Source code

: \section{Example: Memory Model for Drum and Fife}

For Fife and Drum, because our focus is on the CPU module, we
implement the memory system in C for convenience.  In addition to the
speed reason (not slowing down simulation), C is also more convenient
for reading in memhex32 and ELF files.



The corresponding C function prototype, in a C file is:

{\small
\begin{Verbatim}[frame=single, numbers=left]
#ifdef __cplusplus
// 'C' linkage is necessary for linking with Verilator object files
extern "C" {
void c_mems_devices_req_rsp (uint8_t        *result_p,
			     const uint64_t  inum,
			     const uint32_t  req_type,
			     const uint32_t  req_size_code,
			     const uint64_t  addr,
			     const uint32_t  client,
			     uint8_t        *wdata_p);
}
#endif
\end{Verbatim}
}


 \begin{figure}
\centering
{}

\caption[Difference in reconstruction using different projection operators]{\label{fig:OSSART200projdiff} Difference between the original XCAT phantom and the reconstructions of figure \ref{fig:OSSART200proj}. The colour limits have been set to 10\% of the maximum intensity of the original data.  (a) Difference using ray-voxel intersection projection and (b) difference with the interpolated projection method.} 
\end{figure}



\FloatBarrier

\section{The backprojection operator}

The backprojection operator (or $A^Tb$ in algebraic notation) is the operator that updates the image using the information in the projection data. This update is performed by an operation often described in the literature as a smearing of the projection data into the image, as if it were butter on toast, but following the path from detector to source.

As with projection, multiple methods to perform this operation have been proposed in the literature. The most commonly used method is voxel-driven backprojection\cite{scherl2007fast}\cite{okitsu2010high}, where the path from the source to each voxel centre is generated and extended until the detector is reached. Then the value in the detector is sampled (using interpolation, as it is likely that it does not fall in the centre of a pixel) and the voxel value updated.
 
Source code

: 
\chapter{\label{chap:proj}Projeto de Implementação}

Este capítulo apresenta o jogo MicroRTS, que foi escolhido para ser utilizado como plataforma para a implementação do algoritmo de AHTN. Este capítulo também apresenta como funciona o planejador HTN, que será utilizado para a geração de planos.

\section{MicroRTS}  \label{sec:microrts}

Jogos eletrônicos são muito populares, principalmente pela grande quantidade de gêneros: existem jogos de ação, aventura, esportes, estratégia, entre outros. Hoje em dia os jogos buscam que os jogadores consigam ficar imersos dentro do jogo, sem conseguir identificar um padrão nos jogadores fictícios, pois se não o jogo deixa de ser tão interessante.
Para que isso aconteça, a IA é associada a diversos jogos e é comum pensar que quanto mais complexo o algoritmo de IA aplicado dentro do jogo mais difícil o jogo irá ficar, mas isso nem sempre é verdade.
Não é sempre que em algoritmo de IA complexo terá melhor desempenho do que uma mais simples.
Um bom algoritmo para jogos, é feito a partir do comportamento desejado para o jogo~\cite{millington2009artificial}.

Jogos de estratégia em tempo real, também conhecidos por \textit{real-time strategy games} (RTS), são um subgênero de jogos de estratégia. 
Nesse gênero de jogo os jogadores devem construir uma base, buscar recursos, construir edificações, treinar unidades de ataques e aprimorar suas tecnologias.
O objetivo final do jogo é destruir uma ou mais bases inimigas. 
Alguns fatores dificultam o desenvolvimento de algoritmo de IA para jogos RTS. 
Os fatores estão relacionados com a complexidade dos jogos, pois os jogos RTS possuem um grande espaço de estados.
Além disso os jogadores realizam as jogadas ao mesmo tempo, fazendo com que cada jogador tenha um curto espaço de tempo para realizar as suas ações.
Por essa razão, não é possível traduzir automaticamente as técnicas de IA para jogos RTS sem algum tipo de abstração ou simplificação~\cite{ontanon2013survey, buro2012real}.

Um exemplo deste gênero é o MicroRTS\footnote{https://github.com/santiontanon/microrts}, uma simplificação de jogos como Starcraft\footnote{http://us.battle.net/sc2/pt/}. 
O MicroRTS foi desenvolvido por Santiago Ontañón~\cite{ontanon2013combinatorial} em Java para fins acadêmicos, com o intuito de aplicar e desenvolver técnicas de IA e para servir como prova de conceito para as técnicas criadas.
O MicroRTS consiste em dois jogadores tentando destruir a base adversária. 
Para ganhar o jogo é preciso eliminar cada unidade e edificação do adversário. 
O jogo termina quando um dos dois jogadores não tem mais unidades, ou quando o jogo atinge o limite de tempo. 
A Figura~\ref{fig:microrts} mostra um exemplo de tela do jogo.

**EXERCISE DETAILS**
Sift through the entries and copy every line with "ficar".

**TASK RESPONSE**
Jogos eletrônicos são muito populares, principalmente pela grande quantidade de gêneros: existem jogos de ação, aventura, esportes, estratégia, entre outros. Hoje em dia os jogos buscam que os jogadores consigam ficar imersos dentro do jogo, sem conseguir identificar um padrão nos jogadores fictícios, pois se não o jogo deixa de ser tão interessante.
Para que isso aconteça, a IA é associada a diversos jogos e é comum pensar que quanto mais complexo o algoritmo de IA aplicado dentro do jogo mais difícil o jogo irá ficar, mas isso nem sempre é verdade.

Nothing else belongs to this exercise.